Action item:
Where does the word "scenario" show up in the data? Please find each such line and copy it.

# # # #

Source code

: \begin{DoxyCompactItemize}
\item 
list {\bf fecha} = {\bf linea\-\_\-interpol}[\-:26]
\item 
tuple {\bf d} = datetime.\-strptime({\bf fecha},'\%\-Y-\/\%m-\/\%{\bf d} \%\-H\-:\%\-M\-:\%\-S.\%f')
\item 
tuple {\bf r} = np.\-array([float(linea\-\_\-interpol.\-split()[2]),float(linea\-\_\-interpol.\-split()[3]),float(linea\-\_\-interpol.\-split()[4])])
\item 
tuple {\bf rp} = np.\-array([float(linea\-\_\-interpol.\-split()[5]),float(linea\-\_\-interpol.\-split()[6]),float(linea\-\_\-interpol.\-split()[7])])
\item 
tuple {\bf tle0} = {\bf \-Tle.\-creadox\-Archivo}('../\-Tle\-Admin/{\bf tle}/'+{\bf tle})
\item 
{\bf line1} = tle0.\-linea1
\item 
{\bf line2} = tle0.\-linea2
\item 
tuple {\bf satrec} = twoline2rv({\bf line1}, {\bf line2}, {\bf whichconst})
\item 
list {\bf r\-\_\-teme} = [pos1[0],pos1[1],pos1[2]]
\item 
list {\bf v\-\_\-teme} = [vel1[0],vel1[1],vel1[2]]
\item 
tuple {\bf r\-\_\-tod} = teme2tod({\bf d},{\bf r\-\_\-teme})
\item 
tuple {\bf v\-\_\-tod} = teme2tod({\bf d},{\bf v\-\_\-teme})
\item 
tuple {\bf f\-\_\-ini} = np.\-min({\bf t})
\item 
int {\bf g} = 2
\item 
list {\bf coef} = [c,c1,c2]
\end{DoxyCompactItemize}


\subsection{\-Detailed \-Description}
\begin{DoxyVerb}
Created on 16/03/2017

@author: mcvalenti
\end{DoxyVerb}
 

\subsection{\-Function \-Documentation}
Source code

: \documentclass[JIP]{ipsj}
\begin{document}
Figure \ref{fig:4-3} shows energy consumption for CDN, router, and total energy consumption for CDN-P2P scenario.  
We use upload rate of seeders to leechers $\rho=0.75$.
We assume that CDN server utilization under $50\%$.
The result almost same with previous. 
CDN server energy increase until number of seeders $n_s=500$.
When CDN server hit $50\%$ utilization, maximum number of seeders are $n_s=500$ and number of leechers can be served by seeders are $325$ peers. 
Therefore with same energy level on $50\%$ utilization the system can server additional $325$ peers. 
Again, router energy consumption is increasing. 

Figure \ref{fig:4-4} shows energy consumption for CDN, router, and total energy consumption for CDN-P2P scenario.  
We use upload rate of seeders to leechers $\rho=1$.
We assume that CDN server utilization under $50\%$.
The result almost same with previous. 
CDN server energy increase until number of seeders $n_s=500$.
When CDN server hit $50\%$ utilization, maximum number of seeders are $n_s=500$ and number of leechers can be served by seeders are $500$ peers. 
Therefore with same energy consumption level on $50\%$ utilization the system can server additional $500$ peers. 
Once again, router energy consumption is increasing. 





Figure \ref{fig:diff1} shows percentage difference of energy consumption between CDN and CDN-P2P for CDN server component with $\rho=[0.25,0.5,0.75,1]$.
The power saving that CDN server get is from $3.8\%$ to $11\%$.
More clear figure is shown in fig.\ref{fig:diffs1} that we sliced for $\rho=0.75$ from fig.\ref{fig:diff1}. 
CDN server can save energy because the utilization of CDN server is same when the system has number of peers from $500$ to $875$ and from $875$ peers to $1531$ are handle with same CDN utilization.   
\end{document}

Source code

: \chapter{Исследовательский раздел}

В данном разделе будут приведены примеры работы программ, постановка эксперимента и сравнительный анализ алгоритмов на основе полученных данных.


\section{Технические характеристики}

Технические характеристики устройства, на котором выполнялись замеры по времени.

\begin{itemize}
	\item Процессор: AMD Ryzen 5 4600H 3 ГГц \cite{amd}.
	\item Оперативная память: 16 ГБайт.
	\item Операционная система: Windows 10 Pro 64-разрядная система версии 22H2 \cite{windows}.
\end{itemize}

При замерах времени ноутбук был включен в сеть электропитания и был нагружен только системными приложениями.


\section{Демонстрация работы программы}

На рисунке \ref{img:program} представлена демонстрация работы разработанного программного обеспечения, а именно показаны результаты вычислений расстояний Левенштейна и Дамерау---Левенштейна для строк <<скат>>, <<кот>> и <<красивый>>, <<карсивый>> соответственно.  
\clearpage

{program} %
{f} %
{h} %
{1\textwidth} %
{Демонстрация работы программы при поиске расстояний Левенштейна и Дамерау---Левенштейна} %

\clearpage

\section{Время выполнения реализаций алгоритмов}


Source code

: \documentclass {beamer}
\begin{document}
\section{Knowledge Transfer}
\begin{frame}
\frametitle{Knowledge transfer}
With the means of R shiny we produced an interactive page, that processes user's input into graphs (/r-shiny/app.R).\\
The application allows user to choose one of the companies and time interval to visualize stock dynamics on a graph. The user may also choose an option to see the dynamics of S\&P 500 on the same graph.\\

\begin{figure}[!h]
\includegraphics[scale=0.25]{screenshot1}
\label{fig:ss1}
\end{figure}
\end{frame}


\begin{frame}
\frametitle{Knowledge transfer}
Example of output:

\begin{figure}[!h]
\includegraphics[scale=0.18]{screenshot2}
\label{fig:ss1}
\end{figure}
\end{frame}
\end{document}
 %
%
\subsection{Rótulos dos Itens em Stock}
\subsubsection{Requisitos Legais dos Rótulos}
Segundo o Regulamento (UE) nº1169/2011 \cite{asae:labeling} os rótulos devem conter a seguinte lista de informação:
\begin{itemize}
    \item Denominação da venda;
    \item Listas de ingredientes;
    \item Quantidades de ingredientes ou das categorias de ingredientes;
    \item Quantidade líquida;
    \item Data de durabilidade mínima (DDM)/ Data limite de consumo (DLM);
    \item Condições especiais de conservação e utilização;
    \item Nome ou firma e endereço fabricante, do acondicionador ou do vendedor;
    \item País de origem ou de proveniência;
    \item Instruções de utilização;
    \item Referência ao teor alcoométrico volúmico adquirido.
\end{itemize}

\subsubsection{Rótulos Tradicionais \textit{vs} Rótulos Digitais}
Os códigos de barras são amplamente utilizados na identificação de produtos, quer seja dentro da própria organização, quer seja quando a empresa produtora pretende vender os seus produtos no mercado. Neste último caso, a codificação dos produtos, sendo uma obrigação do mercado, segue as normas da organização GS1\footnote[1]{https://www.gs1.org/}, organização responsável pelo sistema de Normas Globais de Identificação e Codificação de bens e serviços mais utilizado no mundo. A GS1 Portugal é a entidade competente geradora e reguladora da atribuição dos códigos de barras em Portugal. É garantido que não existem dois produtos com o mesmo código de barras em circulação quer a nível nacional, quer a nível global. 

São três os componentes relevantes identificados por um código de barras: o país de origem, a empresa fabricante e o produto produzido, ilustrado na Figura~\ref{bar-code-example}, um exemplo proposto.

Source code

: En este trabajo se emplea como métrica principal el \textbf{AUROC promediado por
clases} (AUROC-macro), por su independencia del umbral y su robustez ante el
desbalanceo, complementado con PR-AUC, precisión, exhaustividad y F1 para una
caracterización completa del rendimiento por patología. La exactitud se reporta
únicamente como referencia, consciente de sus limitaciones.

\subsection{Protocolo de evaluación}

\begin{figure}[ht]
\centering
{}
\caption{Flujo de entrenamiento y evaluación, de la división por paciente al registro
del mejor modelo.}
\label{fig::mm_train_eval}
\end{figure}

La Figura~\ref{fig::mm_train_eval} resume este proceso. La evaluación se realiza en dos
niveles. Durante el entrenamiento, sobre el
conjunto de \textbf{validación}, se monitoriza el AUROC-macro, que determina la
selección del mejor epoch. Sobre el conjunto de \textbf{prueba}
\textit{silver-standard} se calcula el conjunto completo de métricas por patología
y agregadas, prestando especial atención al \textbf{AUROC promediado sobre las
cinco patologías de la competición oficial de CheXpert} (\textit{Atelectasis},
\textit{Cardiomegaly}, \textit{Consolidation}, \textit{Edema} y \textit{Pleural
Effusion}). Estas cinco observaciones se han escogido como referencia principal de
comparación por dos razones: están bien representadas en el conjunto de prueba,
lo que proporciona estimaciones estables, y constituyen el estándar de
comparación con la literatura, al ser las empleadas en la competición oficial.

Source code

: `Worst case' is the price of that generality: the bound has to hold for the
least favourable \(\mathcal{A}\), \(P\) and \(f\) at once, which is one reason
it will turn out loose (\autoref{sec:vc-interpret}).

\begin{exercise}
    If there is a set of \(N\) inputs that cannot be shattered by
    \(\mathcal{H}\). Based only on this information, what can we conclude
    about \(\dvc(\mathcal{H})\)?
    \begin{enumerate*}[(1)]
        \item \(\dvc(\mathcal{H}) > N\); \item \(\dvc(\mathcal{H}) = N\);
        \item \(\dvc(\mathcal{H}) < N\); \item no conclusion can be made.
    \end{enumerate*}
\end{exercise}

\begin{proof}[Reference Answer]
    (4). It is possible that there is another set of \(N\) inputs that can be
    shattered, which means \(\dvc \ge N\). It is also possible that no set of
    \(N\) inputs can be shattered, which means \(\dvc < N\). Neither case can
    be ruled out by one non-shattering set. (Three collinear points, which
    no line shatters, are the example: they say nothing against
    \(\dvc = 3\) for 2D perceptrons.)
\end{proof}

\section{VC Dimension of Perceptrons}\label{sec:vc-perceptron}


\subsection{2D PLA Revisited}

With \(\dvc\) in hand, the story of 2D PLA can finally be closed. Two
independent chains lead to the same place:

# # # #

Answer space:
Figure \ref{fig:4-3} shows energy consumption for CDN, router, and total energy consumption for CDN-P2P scenario.  
Figure \ref{fig:4-4} shows energy consumption for CDN, router, and total energy consumption for CDN-P2P scenario.  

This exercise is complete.